Dès le lendemain du départ du Général Strange, une députation des Canadiens et des Métis de St-Albert, composée de cinq représentants des deux nationalités, se rendit auprès du Colonel Ouimet avec une lettre de Mgr Grandin. Ils représentèrent qu'une Danse de la Soif avait été convoquée par des émissaires de Gros-Ours sur la réserve de la Rivière Qui But, à dix milles en arrière de St-Albert. Le but de cette assemblée était de déclarer la guerre aux blancs, et les Sauvages s'y rendaient de tous côtés. Il y avait même une date fixée, le 24 mai, pour le pillage et le massacre des habitants de St-Albert et d'Edmonton. Sur la suggestion du Colonel, le lendemain, une grande assemblée de tous les Canadiens et les Métis de St-Albert eut lieu, et soixante et quinze Métis après avoir prêté le serment d'allégeance, reçurent des armes et se mirent en état de défense. M. Samuel Cunningham [3] était leur capitaine; il était assisté de MM. Bellerose et Maloney comme lieutenants. Le même soir vingt-cinq des nouveaux volontaires étaient mis en service actif et placés en éclaireurs tout près de la réserve pour surveiller les Sauvages et pour se renseigner sur leurs desseins. Ils firent, si bien leur devoir que les Sauvages, au bout de quelques jours, abandonnèrent leur projet de danse et retournèrent sur leurs réserves Respectives.
Footnote 3:[ (return) ] M. Cunningham a été élu l'automne dernier membre du Conseil du Nord-Ouest.
Un événement important qui marqua le passage du bataillon en cet endroit fut la procession de la FÊTE-DIEU. Environ cinquante hommes de la compagnie No. 2 à Edmonton et de la compagnie No 7 au Fort Saskatchewan y prirent part et servirent d'escorte au Saint-Sacrement, l'arme au bras, avec leurs officiers.
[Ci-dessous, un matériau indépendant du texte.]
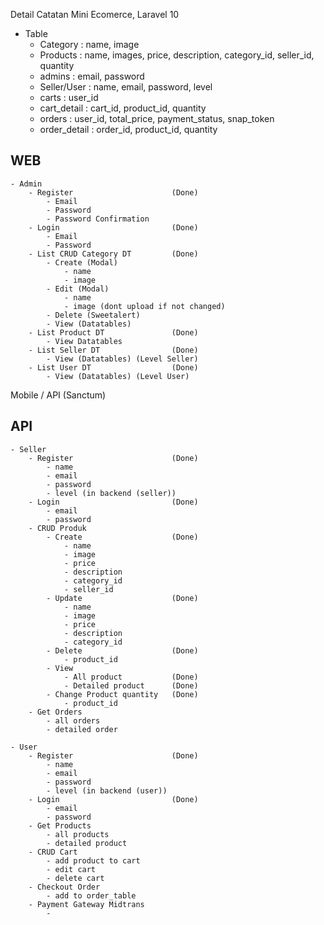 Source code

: Detail Catatan
Mini Ecomerce, Laravel 10
- Table
	- Category 		: name, image
	- Products 		: name, images, price, description, category_id, seller_id, quantity
	- admins 		: email, password
	- Seller/User 	: name, email, password, level
	- carts			: user_id
	- cart_detail	: cart_id, product_id, quantity
	- orders		: user_id, total_price, payment_status, snap_token
	- order_detail	: order_id, product_id, quantity

## WEB
	- Admin
		- Register						(Done)
			- Email
			- Password
			- Password Confirmation
		- Login 						(Done)
			- Email
			- Password
		- List CRUD Category DT			(Done)
			- Create (Modal)
				- name
				- image
			- Edit (Modal)
				- name
				- image (dont upload if not changed)
			- Delete (Sweetalert)
			- View (Datatables)
		- List Product DT				(Done)
			- View Datatables
		- List Seller DT				(Done)
			- View (Datatables) (Level Seller)
		- List User DT					(Done)
			- View (Datatables) (Level User)
		
Mobile / API (Sanctum)
## API
	- Seller
		- Register						(Done)
			- name
			- email
			- password
			- level (in backend (seller))
		- Login							(Done)
			- email
			- password
		- CRUD Produk
			- Create					(Done)
				- name
				- image
				- price
				- description
				- category_id
				- seller_id
			- Update					(Done)
				- name
				- image
				- price
				- description
				- category_id
			- Delete					(Done)
				- product_id
			- View
				- All product			(Done)
				- Detailed product		(Done)
			- Change Product quantity	(Done)
				- product_id			
		- Get Orders
			- all orders
			- detailed order
		
	- User
		- Register						(Done)
			- name
			- email
			- password
			- level (in backend (user))
		- Login							(Done)
			- email
			- password
		- Get Products
			- all products
			- detailed product
		- CRUD Cart
			- add product to cart
			- edit cart
			- delete cart
		- Checkout Order
			- add to order_table
		- Payment Gateway Midtrans
			-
N'eut-ce été l'absence de la musique du régiment on se serait cru à Montréal. Le zèle que déployèrent en cette circonstance les habitants de St-Albert pourrait témoigner à lui seul de l'estime qu'ils avaient pour le bataillon. Chacun avait envoyé sa voiture pour transporter les volontaires et le voyage fut des plus gais. Après la messe, un dîner splendide, préparé par les soeurs grises de la Mission, fut servi aux soldats dans une des grandes salles de l'Évêché. Il serait à propos de mentionner ici l'oeuvre immense que font les religieuses de cet ordre en cette localité. Établies dans le pays depuis plusieurs années, elles y ont fondé un orphelinat sous la haute protection de l'Évêque. Recueillant, un peu partout, de pauvres petits enfants indiens, elles les élèvent dans la voie de la vertu la plus sévère et, tout en préparant leurs âmes à la grâce, dissipent les ténèbres de l'ignorance où sont plongés leurs jeunes esprits. Aussi quelle agréable surprise pour les volontaires que d'entendre ces jeunes pupilles chanter "Les Souvenirs du Jeune Age" en bon français, prononcé avec un accent métis inimitable, et le "Home sweet home" en bon anglais. A part cette instruction intellectuelle, les bonnes religieuses habituent leurs élèves aux travaux manuels de toute sorte et les disposent à mieux goûter tous les bienfaits de la civilisation.